Friends of Upper Kinnear Park/FUKPs: Elevating Urban Connection

Above: A possible scenario for a Kinnear connection using an augmented Bubbleator-style vertical transport system.  Illustration courtesy Steve Cox

Friends of Upper Kinnear Park/FUKPs

Residents along the western slope of Seattle's densely-populated Queen Anne Hill overlook Puget Sound and the Olympics, the Interbay commercial district, and the Myrtle Edwards Park waterfront -- and yet lack a pedestrian connection to these urban attractions. Since its origination as part of the Olmsted Plan (1903) for Seattle's park system, Kinnear Park attracts visitors and passers-through en route to destinations including Seattle Center, Queen Anne Hilltop, Uptown, Belltown, and Downtown.

Beginning in 2009, an organization known as Friends of Lower Kinnear Park/FOLKPark undertook projects to increase the security and accessibility of portions of the Park at the areas adjoining West Roy and West Mercer Place.  In 2014, neighbors and others celebrated completion of recent improvements.

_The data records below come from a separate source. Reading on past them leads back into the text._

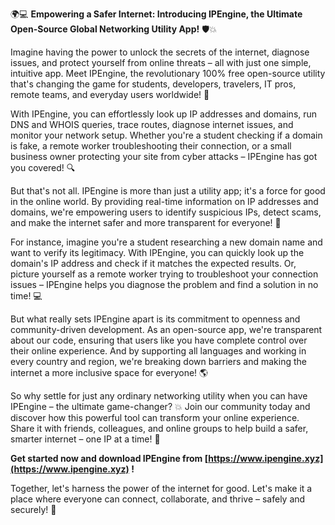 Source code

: 🌍💻 **Empowering a Safer Internet: Introducing IPEngine, the Ultimate Open-Source Global Networking Utility App!** 🛡️💥

Imagine having the power to unlock the secrets of the internet, diagnose issues, and protect yourself from online threats – all with just one simple, intuitive app. Meet IPEngine, the revolutionary 100% free open-source utility that's changing the game for students, developers, travelers, IT pros, remote teams, and everyday users worldwide! 🚀

With IPEngine, you can effortlessly look up IP addresses and domains, run DNS and WHOIS queries, trace routes, diagnose internet issues, and monitor your network setup. Whether you're a student checking if a domain is fake, a remote worker troubleshooting their connection, or a small business owner protecting your site from cyber attacks – IPEngine has got you covered! 🔍

But that's not all. IPEngine is more than just a utility app; it's a force for good in the online world. By providing real-time information on IP addresses and domains, we're empowering users to identify suspicious IPs, detect scams, and make the internet safer and more transparent for everyone! 📡

For instance, imagine you're a student researching a new domain name and want to verify its legitimacy. With IPEngine, you can quickly look up the domain's IP address and check if it matches the expected results. Or, picture yourself as a remote worker trying to troubleshoot your connection issues – IPEngine helps you diagnose the problem and find a solution in no time! 💻

But what really sets IPEngine apart is its commitment to openness and community-driven development. As an open-source app, we're transparent about our code, ensuring that users like you have complete control over their online experience. And by supporting all languages and working in every country and region, we're breaking down barriers and making the internet a more inclusive space for everyone! 🌎

So why settle for just any ordinary networking utility when you can have IPEngine – the ultimate game-changer? 💥 Join our community today and discover how this powerful tool can transform your online experience. Share it with friends, colleagues, and online groups to help build a safer, smarter internet – one IP at a time! 🌈

**Get started now and download IPEngine from [https://www.ipengine.xyz](https://www.ipengine.xyz) !**

Together, let's harness the power of the internet for good. Let's make it a place where everyone can connect, collaborate, and thrive – safely and securely! 🚀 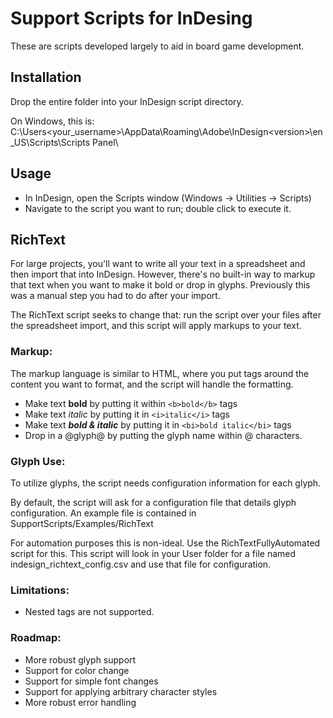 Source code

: # Support Scripts for InDesing
These are scripts developed largely to aid in board game development.

## Installation
Drop the entire folder into your InDesign script directory.

On Windows, this is:
C:\Users\<your_username>\AppData\Roaming\Adobe\InDesign\<version>\en_US\Scripts\Scripts Panel\

## Usage
- In InDesign, open the Scripts window (Windows -> Utilities -> Scripts)
- Navigate to the script you want to run; double click to execute it.

## RichText
For large projects, you'll want to write all your text in a spreadsheet and then import
that into InDesign. However, there's no built-in way to markup that text when
you want to make it bold or drop in glyphs. Previously this was a manual step you had to do
after your import.

The RichText script seeks to change that: run the script over your files after
the spreadsheet import, and this script will apply markups to your text.

### Markup:
The markup language is similar to HTML, where you put tags around the content
you want to format, and the script will handle the formatting.

- Make text <b>bold</b> by putting it within `<b>bold</b>` tags
- Make text <i>italic</i> by putting it in `<i>italic</i>` tags
- Make text <b><i>bold & italic</i></b> by putting it in `<bi>bold italic</bi>` tags
- Drop in a @glyph@ by putting the glyph name within @ characters.

### Glyph Use:
To utilize glyphs, the script needs configuration information for each glyph.

By default, the script will ask for a configuration file that details glyph configuration.
An example file is contained in SupportScripts/Examples/RichText

For automation purposes this is non-ideal. Use the RichTextFullyAutomated script for this.
This script will look in your User folder for a file named indesign_richtext_config.csv
and use that file for configuration.

### Limitations:
- Nested tags are not supported.

### Roadmap:
- More robust glyph support
- Support for color change
- Support for simple font changes
- Support for applying arbitrary character styles
- More robust error handling
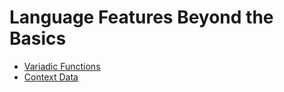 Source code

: # Language Features Beyond the Basics
- [Variadic Functions](./00-variadic-functions.ix)
- [Context Data](./01-ctx-data.ix)
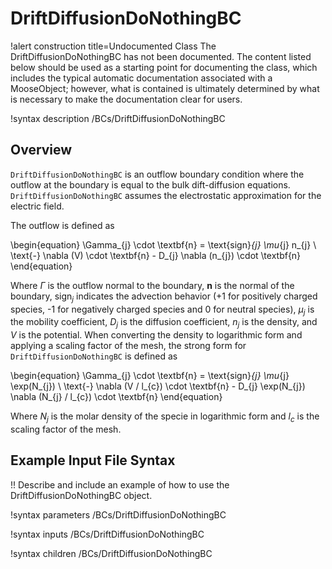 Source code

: # DriftDiffusionDoNothingBC

!alert construction title=Undocumented Class
The DriftDiffusionDoNothingBC has not been documented. The content listed below should be used as a starting point for
documenting the class, which includes the typical automatic documentation associated with a
MooseObject; however, what is contained is ultimately determined by what is necessary to make the
documentation clear for users.

!syntax description /BCs/DriftDiffusionDoNothingBC

## Overview

`DriftDiffusionDoNothingBC` is an outflow boundary condition where the outflow at the
boundary is equal to the bulk dift-diffusion equations.
`DriftDiffusionDoNothingBC` assumes the electrostatic approximation for the electric field.

The outflow is defined as

\begin{equation}
\Gamma_{j} \cdot \textbf{n} = \text{sign}_{j} \mu_{j} n_{j} \ \text{-} \nabla (V) \cdot \textbf{n} - D_{j} \nabla (n_{j}) \cdot \textbf{n}
\end{equation}

Where $\Gamma$ is the outflow normal to the boundary, $\textbf{n}$ is the normal of the boundary, $\text{sign}_{j}$ indicates the advection behavior ($\text{+}1$ for positively charged species, $\text{-}1$ for negatively charged species and $\text{0}$ for neutral species), $\mu_{j}$ is the mobility coefficient, $D_{j}$ is the diffusion coefficient, $n_{j}$ is the density, and $V$ is
the potential. When converting the density to logarithmic form and applying a scaling factor of the mesh, the strong form for `DriftDiffusionDoNothingBC` is defined as

\begin{equation}
\Gamma_{j} \cdot \textbf{n} = \text{sign}_{j} \mu_{j} \exp(N_{j}) \ \text{-} \nabla (V / l_{c}) \cdot \textbf{n} - D_{j} \exp(N_{j}) \nabla (N_{j} / l_{c}) \cdot \textbf{n}
\end{equation}

Where $N_{j}$ is the molar density of the specie in logarithmic form and
$l_{c}$ is the scaling factor of the mesh.

## Example Input File Syntax

!! Describe and include an example of how to use the DriftDiffusionDoNothingBC object.

!syntax parameters /BCs/DriftDiffusionDoNothingBC

!syntax inputs /BCs/DriftDiffusionDoNothingBC

!syntax children /BCs/DriftDiffusionDoNothingBC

Neighbors of Kinnear Park have also identified and hope to pursue the potential of pathway improvements connecting the upper and lower portions of the Park, and extending access to additional routes -- perhaps most critically to the Seattle waterfront and Myrtle Edwards Park via the Amgen Helix Bridge, since at present residents of West Queen Anne have virtually no hillside routes down to and across Elliott Avenue to reach the nearby waterfront.  Some see a logical point of linkage adjacent to the existing Park entrance at or near its low western edge near the West Olympic Way/West Prospect street-end, as shown in the illustration above.

As part of the celebration of the 50th anniversary of the 1962 Seattle Worlds Fair, Friends of Upper Kinnear Park/FUKPs considered possibilities to demystify, improve, and add options to Park thoroughfare, in keeping with the original concept that linked the Fair site to the Seattle waterfront. The program might also utilize a vertical transport system in the spirit of the Bubbleator that originally conveyed Worlds Fair visitors through the levels of the Fair experience, introducing some 10 million visitors to features of the modern age which the Fair heralded. Such an elevator would allow pedestrians of all abilities to enjoy both the upper and lower tiers of Kinnear Park, and also to use routes through the Park along the way to popular nearby destinations for commerce and recreation.

History: Kinnear Park, The Worlds Fair waterfront connection, and the Bubbleator at Seattle Center

Note: In June 2014, The Seattle Times Pacific magazine Now & Then featured a piece on the history/present of Kinnear Park.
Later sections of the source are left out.